On peut exprimer un désaccord et une analyse sur l'instrumentalisation de la lutte des salariés par la droite et le patronat local sans irriter par des qualificatifs arrogants et insultants des habitants de toute sensibilité qui s'émeuvent à bon droit des suppressions d'emploi touchant leurs voisins et leurs proches et plus encore des ouvriers - ceux de Doux et de GAD notamment, qui luttent depuis des mois pour la défense de leur emploi et de leur outil de travail.
Ceci dit, il est vrai que la droite politique et sociale de Bretagne avait mis le paquet pour récupérer ce mouvement spontané et en faire une démonstration anti "éco-taxe", "pro-patronale", et surtout "anti-Hollande", dissimulant la divergence évidente des intérêts de classe derrière la très illusoire "union sacrée pour la Bretagne" et encourageant à continuer sans état d'âme le modèle agro-industriel capitaliste et productiviste qui a causé beaucoup de dégâts déjà en Bretagne, tant au niveau de l'emploi, que des conditions de travail et de l'environnement.

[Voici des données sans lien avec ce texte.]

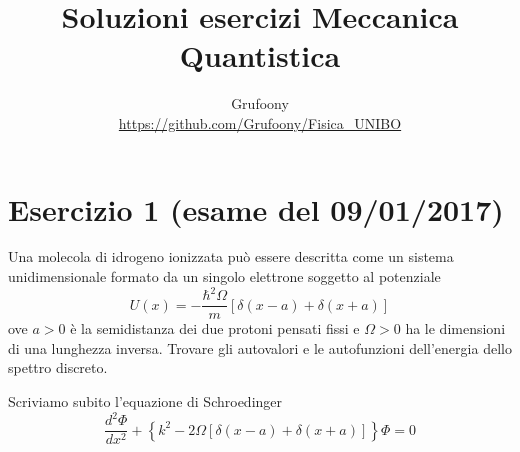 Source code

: \documentclass[a4paper]{article}
\begin{document}
	\title{Soluzioni esercizi Meccanica Quantistica}
	\author{Grufoony\\\url{https://github.com/Grufoony/Fisica_UNIBO}}
	\maketitle

    \section*{Esercizio 1 (esame del 09/01/2017)}
        Una molecola di idrogeno ionizzata può essere descritta come un sistema unidimensionale formato da un singolo elettrone soggetto al potenziale
        \begin{equation*}
            U(x)=-\frac{\hbar^2\Omega}{m}\left[\delta(x-a)+\delta(x+a)\right]
        \end{equation*}
        ove $a>0$ è la semidistanza dei due protoni pensati fissi e $\Omega>0$ ha le dimensioni di una lunghezza inversa.
        Trovare gli autovalori e le autofunzioni dell'energia dello spettro discreto.
        \begin{figure}[H]
            \centering
        \end{figure}
        Scriviamo subito l'equazione di Schroedinger
        \begin{equation*}
            \frac{d^2\Phi}{dx^2}+\left\{k^2-2\Omega\left[\delta(x-a)+\delta(x+a)\right]\right\}\Phi=0
        \end{equation*}
\end{document}
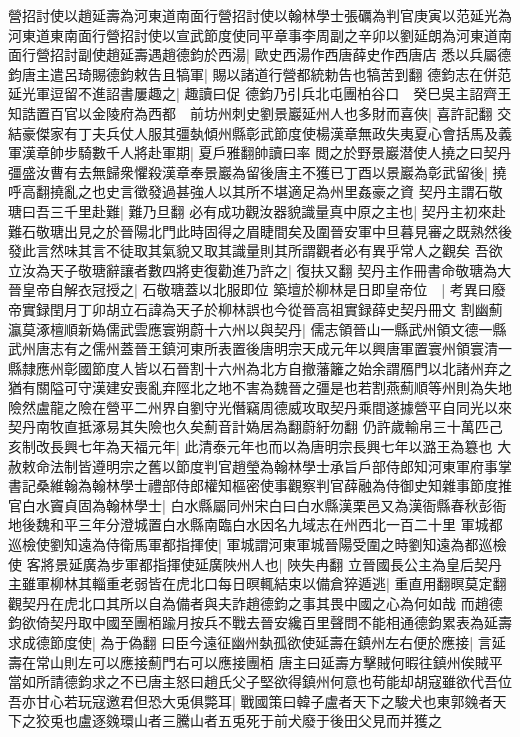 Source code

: 營招討使以趙延壽為河東道南面行營招討使以翰林學士張礪為判官庚寅以范延光為河東道東南面行營招討使以宣武節度使同平章事李周副之辛卯以劉延朗為河東道南面行營招討副使趙延壽遇趙德鈞於西湯|{
	歐史西湯作西唐薛史作西唐店}
悉以兵屬德鈞唐主遣呂琦賜德鈞敕告且犒軍|{
	賜以諸道行營都統勅告也犒苦到翻}
德鈞志在併范延光軍逗留不進詔書屢趣之|{
	趣讀曰促}
德鈞乃引兵北屯團柏谷口　癸巳吳主詔齊王知誥置百官以金陵府為西都　前坊州刺史劉景巖延州人也多財而喜俠|{
	喜許記翻}
交結豪傑家有丁夫兵仗人服其彊埶傾州縣彰武節度使楊漢章無政失夷夏心會括馬及義軍漢章帥步騎數千人將赴軍期|{
	夏戶雅翻帥讀曰率}
閲之於野景巖潜使人撓之曰契丹彊盛汝曹有去無歸衆懼殺漢章奉景巖為留後唐主不獲已丁酉以景巖為彰武留後|{
	撓呼高翻撓亂之也史言徵發過甚強人以其所不堪適足為州里姦豪之資}
契丹主謂石敬瑭曰吾三千里赴難|{
	難乃旦翻}
必有成功觀汝器貌識量真中原之主也|{
	契丹主初來赴難石敬瑭出見之於晉陽北門此時固得之眉睫間矣及圍晉安軍中旦暮見審之既熟然後發此言然味其言不徒取其氣貌又取其識量則其所謂觀者必有異乎常人之觀矣}
吾欲立汝為天子敬瑭辭讓者數四將吏復勸進乃許之|{
	復扶又翻}
契丹主作冊書命敬瑭為大晉皇帝自解衣冠授之|{
	石敬瑭蓋以北服即位}
築壇於柳林是日即皇帝位　|{
	考異曰廢帝實録閏月丁卯胡立石諱為天子於柳林誤也今從晉高祖實録薛史契丹冊文}
割幽薊瀛莫涿檀順新媯儒武雲應寰朔蔚十六州以與契丹|{
	儒志領晉山一縣武州領文德一縣武州唐志有之儒州蓋晉王鎮河東所表置後唐明宗天成元年以興唐軍置寰州領寰清一縣隸應州彰國節度人皆以石晉割十六州為北方自撤藩籬之始余謂鴈門以北諸州弃之猶有關隘可守漢建安喪亂弃陘北之地不害為魏晉之彊是也若割燕薊順等州則為失地險然盧龍之險在營平二州界自劉守光僭竊周德威攻取契丹乘間遂據營平自同光以來契丹南牧直抵涿易其失險也久矣薊音計媯居為翻蔚紆勿翻}
仍許歲輸帛三十萬匹己亥制改長興七年為天福元年|{
	此清泰元年也而以為唐明宗長興七年以潞王為簒也}
大赦敕命法制皆遵明宗之舊以節度判官趙瑩為翰林學士承旨戶部侍郎知河東軍府事掌書記桑維翰為翰林學士禮部侍郎權知樞密使事觀察判官薛融為侍御史知雜事節度推官白水竇貞固為翰林學士|{
	白水縣屬同州宋白曰白水縣漢栗邑又為漢衙縣春秋彭衙地後魏和平三年分澄城置白水縣南臨白水因名九域志在州西北一百二十里}
軍城都巡檢使劉知遠為侍衛馬軍都指揮使|{
	軍城謂河東軍城晉陽受圍之時劉知遠為都巡檢使}
客將景延廣為步軍都指揮使延廣陜州人也|{
	陜失冉翻}
立晉國長公主為皇后契丹主雖軍柳林其輜重老弱皆在虎北口每日暝輒結束以備倉猝遁逃|{
	重直用翻暝莫定翻觀契丹在虎北口其所以自為備者與夫詐趙德鈞之事其畏中國之心為何如哉}
而趙德鈞欲倚契丹取中國至團栢踰月按兵不戰去晉安纔百里聲問不能相通德鈞累表為延壽求成德節度使|{
	為于偽翻}
曰臣今遠征幽州埶孤欲使延壽在鎮州左右便於應接|{
	言延壽在常山則左可以應接薊門右可以應接團栢}
唐主曰延壽方擊賊何暇往鎮州俟賊平當如所請德鈞求之不已唐主怒曰趙氏父子堅欲得鎮州何意也苟能却胡寇雖欲代吾位吾亦甘心若玩寇邀君但恐大兎俱斃耳|{
	戰國策曰韓子盧者天下之駿犬也東郭㕙者天下之狡兎也盧逐㕙環山者三騰山者五兎死于前犬廢于後田父見而并獲之}
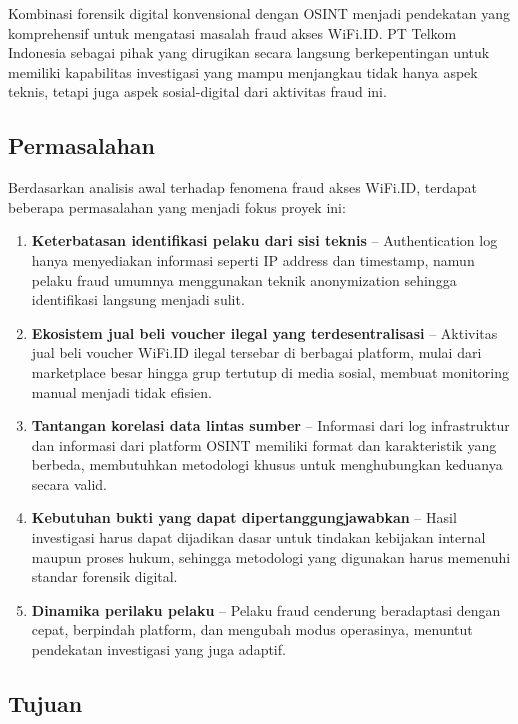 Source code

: \documentclass{ittelkom_ppi}
\begin{document}
Kombinasi forensik digital konvensional dengan OSINT menjadi pendekatan yang komprehensif untuk mengatasi masalah fraud akses WiFi.ID. PT Telkom Indonesia sebagai pihak yang dirugikan secara langsung berkepentingan untuk memiliki kapabilitas investigasi yang mampu menjangkau tidak hanya aspek teknis, tetapi juga aspek sosial-digital dari aktivitas fraud ini.


\subsection{Permasalahan} \label{probstatement}
\justifying

Berdasarkan analisis awal terhadap fenomena fraud akses WiFi.ID, terdapat beberapa permasalahan yang menjadi fokus proyek ini:

\begin{enumerate}
    \item \textbf{Keterbatasan identifikasi pelaku dari sisi teknis} -- Authentication log hanya menyediakan informasi seperti IP address dan timestamp, namun pelaku fraud umumnya menggunakan teknik anonymization sehingga identifikasi langsung menjadi sulit.
    
    \item \textbf{Ekosistem jual beli voucher ilegal yang terdesentralisasi} -- Aktivitas jual beli voucher WiFi.ID ilegal tersebar di berbagai platform, mulai dari marketplace besar hingga grup tertutup di media sosial, membuat monitoring manual menjadi tidak efisien.
    
    \item \textbf{Tantangan korelasi data lintas sumber} -- Informasi dari log infrastruktur dan informasi dari platform OSINT memiliki format dan karakteristik yang berbeda, membutuhkan metodologi khusus untuk menghubungkan keduanya secara valid.
    
    \item \textbf{Kebutuhan bukti yang dapat dipertanggungjawabkan} -- Hasil investigasi harus dapat dijadikan dasar untuk tindakan kebijakan internal maupun proses hukum, sehingga metodologi yang digunakan harus memenuhi standar forensik digital.
    
    \item \textbf{Dinamika perilaku pelaku} -- Pelaku fraud cenderung beradaptasi dengan cepat, berpindah platform, dan mengubah modus operasinya, menuntut pendekatan investigasi yang juga adaptif.
\end{enumerate}


\subsection{Tujuan} \label{hyp}
\justifying
\end{document}
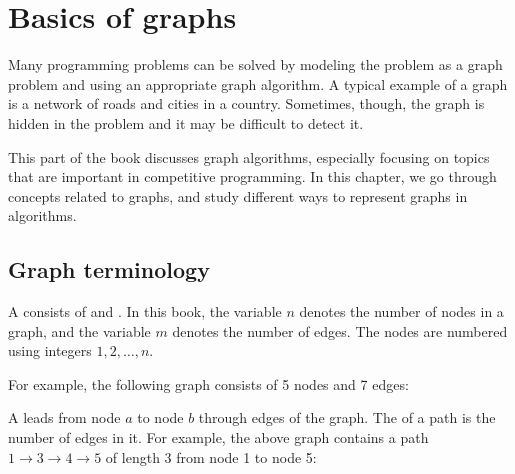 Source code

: \chapter{Basics of graphs}

Many programming problems can be solved by
modeling the problem as a graph problem
and using an appropriate graph algorithm.
A typical example of a graph is a network
of roads and cities in a country.
Sometimes, though, the graph is hidden
in the problem and it may be difficult to detect it.

This part of the book discusses graph algorithms,
especially focusing on topics that
are important in competitive programming.
In this chapter, we go through concepts
related to graphs,
and study different ways to represent graphs in algorithms.

\section{Graph terminology}


A  consists of 
and . In this book,
the variable $n$ denotes the number of nodes
in a graph, and the variable $m$ denotes
the number of edges.
The nodes are numbered
using integers $1,2,\ldots,n$.

For example, the following graph consists of 5 nodes and 7 edges:

\begin{center}
\end{center}


A  leads from node $a$ to node $b$
through edges of the graph.
The  of a path is the number of
edges in it.
For example, the above graph contains
a path $1 \rightarrow 3 \rightarrow 4 \rightarrow 5$
of length 3
from node 1 to node 5:

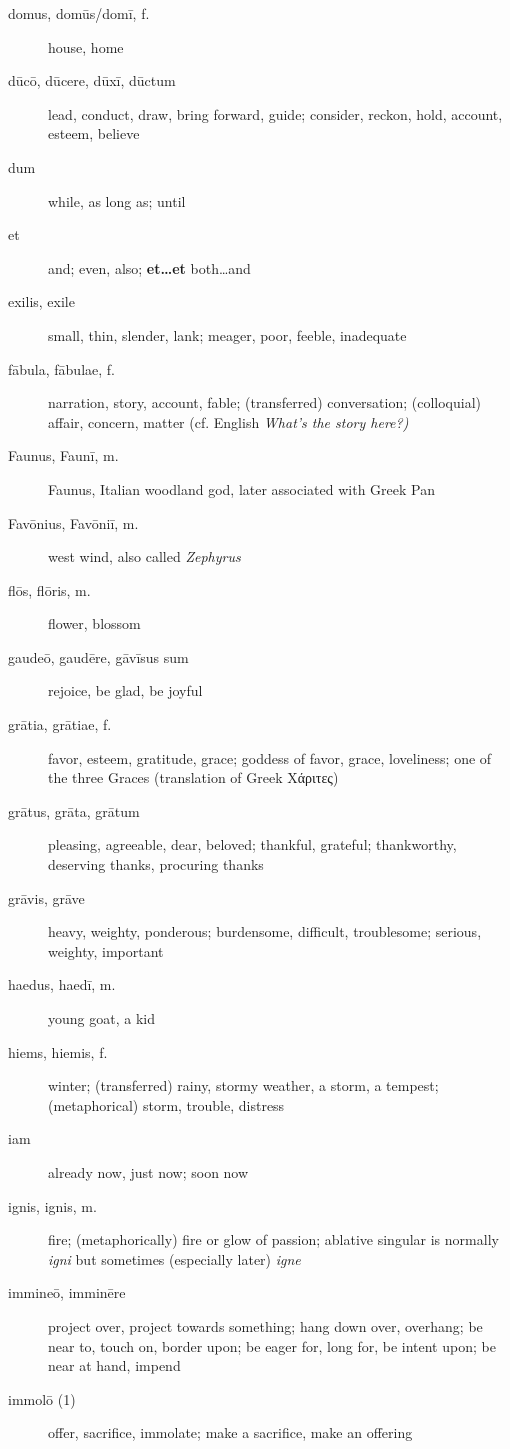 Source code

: \begin{description}
    \item[domus, domūs/domī, f.] house, home
    \item[dūcō, dūcere, dūxī, dūctum] lead, conduct, draw, bring forward, guide; consider, reckon, hold, account, esteem, believe
    \item[dum] while, as long as; until
    \item[et] and; even, also; \textbf{et\dots et} both\dots and
    \item[exilis, exile] small, thin, slender, lank; meager, poor, feeble, inadequate
    \item[fābula, fābulae, f.] narration, story, account, fable; (transferred) conversation; (colloquial) affair, concern, matter (cf. English \textit{What's the story here?)}
    \item[Faunus, Faunī, m.] Faunus, Italian woodland god, later associated with Greek Pan
    \item[Favōnius, Favōniī, m.] west wind, also called \textit{Zephyrus}
    \item[flōs, flōris, m.] flower, blossom
    \item[gaudeō, gaudēre, gāvīsus sum] rejoice, be glad, be joyful
\item[grātia, grātiae, f.] favor, esteem, gratitude, grace; goddess of favor, grace, loveliness; one of the three Graces (translation of Greek Χάριτες)
    \item[grātus, grāta, grātum] pleasing, agreeable, dear, beloved; thankful, grateful; thankworthy, deserving thanks, procuring thanks
    \item[grāvis, grāve] heavy, weighty, ponderous; burdensome, difficult, troublesome; serious, weighty, important
    \item[haedus, haedī, m.] young goat, a kid
    \item[hiems, hiemis, f.] winter; (transferred) rainy, stormy weather, a storm, a tempest; (metaphorical) storm, trouble, distress 
    \item[iam] already now, just now; soon now
    \item[ignis, ignis, m.] fire; (metaphorically) fire or glow of passion; ablative singular is normally \textit{igni} but sometimes (especially later) \textit{igne} 
    \item[immineō, imminēre] project over, project towards something; hang down over, overhang; be near to, touch on, border upon; be eager for, long for, be intent upon; be near at hand, impend
    \item[immolō (1)] offer, sacrifice, immolate; make a sacrifice, make an offering

\end{description}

Comment le dumping social lié à l'Europe ultra-libérale et les logiques de profit financier maximal de la grande distribution et des gros groupes de l'agro-industrie pouvaient être dénoncés par l'UMP, le patronat ou la FDSEA qui appelaient tous à la fronde contre le pouvoir en annexant dans une récupération historique lamentable le symbole de la révolte des bonnets rouges, révolte d'inspiration égalitariste faut-il le rappeler qui s'attaqua aux Seigneurs, au Clergé privilégié, aux augmentations - écrasantes pour le petit peuple - des prélèvements royaux destinés à financer des guerres et le train de vie de toute une cour de parasites?
Les vrais héritiers des bonnets rouges, ce ne sont pas ceux qu'une affiche humoristique portée dans la manif avec un dessin de Goutal appelait les "Gros Bonnets Rouges", car en voilà des "Beaux Nez Rouges" de clowns menteurs, ce sont les ouvriers et petits paysans conscients de leurs intérêts de classe, les salariés soumis à l'exploitation, les précaires victimes du consentement libéral au chômage pour maximiser les profits, les opposants au désordre inégalitaire du néo-libéralisme et du capitalisme.
De ce fait, on ne peut que se féliciter du succès de la manifestation pour l'emploi en Bretagne de Carhaix organisée à l'initiative notamment de la CGT, de Solidaires, de la FSU, du Front de Gauche, du Parti Communiste, de EELV.
Cette manifestation a réuni entre 2500 et 3000 personnes, alors qu'elle a été décidée dans la semaine sans guère de publicicité des médias locaux, en constatant les récupérations et les liaisons dangereuses associées à la manif de Quimper, à laquelle avait appelé dans un premier temps le Front de Gauche du Finistère suite au rassemblement pour l'emploi et les salariés de Marine Harvest, avant de se raviser en soutenant l'initiative courageuse de la CGT et en voyant qu'elle devenait une manif anti éco-taxe anti-impôts instrumentalisée par le MEDEF.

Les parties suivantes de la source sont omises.